* [Directions]
Write out word for word each line from the top of the material through the line that has "- Sandshrew: 10%". Pictures do not go in.

Extracted data Start Marker

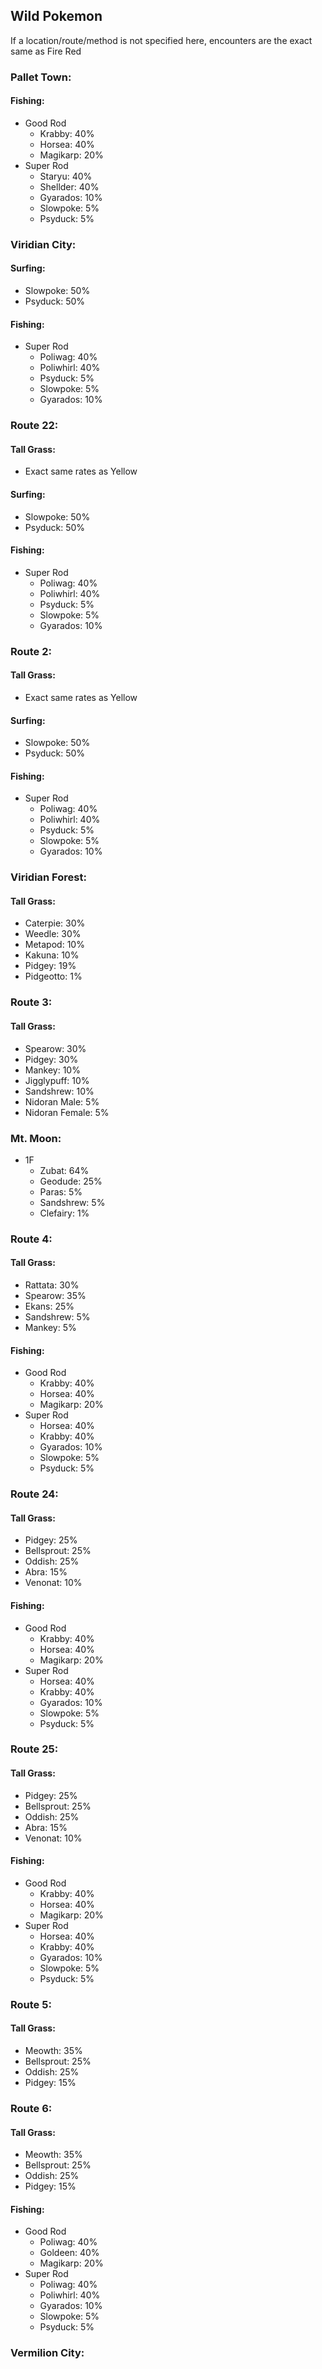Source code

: Wild Pokemon
------------

If a location/route/method is not specified here, encounters are the exact same as Fire Red

### Pallet Town:
#### Fishing:
- Good Rod
    - Krabby: 40%
    - Horsea: 40%
    - Magikarp: 20%
- Super Rod
    - Staryu: 40%
    - Shellder: 40%
    - Gyarados: 10%
    - Slowpoke: 5%
    - Psyduck: 5%

### Viridian City:
#### Surfing:
- Slowpoke: 50%
- Psyduck: 50%
#### Fishing:
- Super Rod
    - Poliwag: 40%
    - Poliwhirl: 40%
    - Psyduck: 5%
    - Slowpoke: 5%
    - Gyarados: 10%

### Route 22:
#### Tall Grass:
- Exact same rates as Yellow
#### Surfing:
- Slowpoke: 50%
- Psyduck: 50%
#### Fishing:
- Super Rod
    - Poliwag: 40%
    - Poliwhirl: 40%
    - Psyduck: 5%
    - Slowpoke: 5%
    - Gyarados: 10%

### Route 2:
#### Tall Grass:
- Exact same rates as Yellow
#### Surfing:
- Slowpoke: 50%
- Psyduck: 50%
#### Fishing:
- Super Rod
    - Poliwag: 40%
    - Poliwhirl: 40%
    - Psyduck: 5%
    - Slowpoke: 5%
    - Gyarados: 10%

### Viridian Forest:
#### Tall Grass:
- Caterpie: 30%
- Weedle: 30%
- Metapod: 10%
- Kakuna: 10%
- Pidgey: 19%
- Pidgeotto: 1%

### Route 3:
#### Tall Grass:
- Spearow: 30%
- Pidgey: 30%
- Mankey: 10%
- Jigglypuff: 10%
- Sandshrew: 10%
- Nidoran Male: 5%
- Nidoran Female: 5%

### Mt. Moon:
- 1F
    - Zubat: 64%
    - Geodude: 25%
    - Paras: 5%
    - Sandshrew: 5%
    - Clefairy: 1%

### Route 4:
#### Tall Grass:
- Rattata: 30%
- Spearow: 35%
- Ekans: 25%
- Sandshrew: 5%
- Mankey: 5%
#### Fishing:
- Good Rod
    - Krabby: 40%
    - Horsea: 40%
    - Magikarp: 20%
- Super Rod
    - Horsea: 40%
    - Krabby: 40%
    - Gyarados: 10%
    - Slowpoke: 5%
    - Psyduck: 5%

### Route 24:
#### Tall Grass:
- Pidgey: 25%
- Bellsprout: 25%
- Oddish: 25%
- Abra: 15%
- Venonat: 10%
#### Fishing:
- Good Rod
    - Krabby: 40%
    - Horsea: 40%
    - Magikarp: 20%
- Super Rod
    - Horsea: 40%
    - Krabby: 40%
    - Gyarados: 10%
    - Slowpoke: 5%
    - Psyduck: 5%

### Route 25:
#### Tall Grass:
- Pidgey: 25%
- Bellsprout: 25%
- Oddish: 25%
- Abra: 15%
- Venonat: 10%
#### Fishing:
- Good Rod
    - Krabby: 40%
    - Horsea: 40%
    - Magikarp: 20%
- Super Rod
    - Horsea: 40%
    - Krabby: 40%
    - Gyarados: 10%
    - Slowpoke: 5%
    - Psyduck: 5%

### Route 5:
#### Tall Grass:
- Meowth: 35%
- Bellsprout: 25%
- Oddish: 25%
- Pidgey: 15%

### Route 6:
#### Tall Grass:
- Meowth: 35%
- Bellsprout: 25%
- Oddish: 25%
- Pidgey: 15%
#### Fishing:
- Good Rod
    - Poliwag: 40%
    - Goldeen: 40%
    - Magikarp: 20%
- Super Rod
    - Poliwag: 40%
    - Poliwhirl: 40%
    - Gyarados: 10%
    - Slowpoke: 5%
    - Psyduck: 5%

### Vermilion City:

Extracted data End Marker

* [Result]
Source code

: Wild Pokemon
------------

If a location/route/method is not specified here, encounters are the exact same as Fire Red

### Pallet Town:
#### Fishing:
- Good Rod
    - Krabby: 40%
    - Horsea: 40%
    - Magikarp: 20%
- Super Rod
    - Staryu: 40%
    - Shellder: 40%
    - Gyarados: 10%
    - Slowpoke: 5%
    - Psyduck: 5%

### Viridian City:
#### Surfing:
- Slowpoke: 50%
- Psyduck: 50%
#### Fishing:
- Super Rod
    - Poliwag: 40%
    - Poliwhirl: 40%
    - Psyduck: 5%
    - Slowpoke: 5%
    - Gyarados: 10%

### Route 22:
#### Tall Grass:
- Exact same rates as Yellow
#### Surfing:
- Slowpoke: 50%
- Psyduck: 50%
#### Fishing:
- Super Rod
    - Poliwag: 40%
    - Poliwhirl: 40%
    - Psyduck: 5%
    - Slowpoke: 5%
    - Gyarados: 10%

### Route 2:
#### Tall Grass:
- Exact same rates as Yellow
#### Surfing:
- Slowpoke: 50%
- Psyduck: 50%
#### Fishing:
- Super Rod
    - Poliwag: 40%
    - Poliwhirl: 40%
    - Psyduck: 5%
    - Slowpoke: 5%
    - Gyarados: 10%

### Viridian Forest:
#### Tall Grass:
- Caterpie: 30%
- Weedle: 30%
- Metapod: 10%
- Kakuna: 10%
- Pidgey: 19%
- Pidgeotto: 1%

### Route 3:
#### Tall Grass:
- Spearow: 30%
- Pidgey: 30%
- Mankey: 10%
- Jigglypuff: 10%
- Sandshrew: 10%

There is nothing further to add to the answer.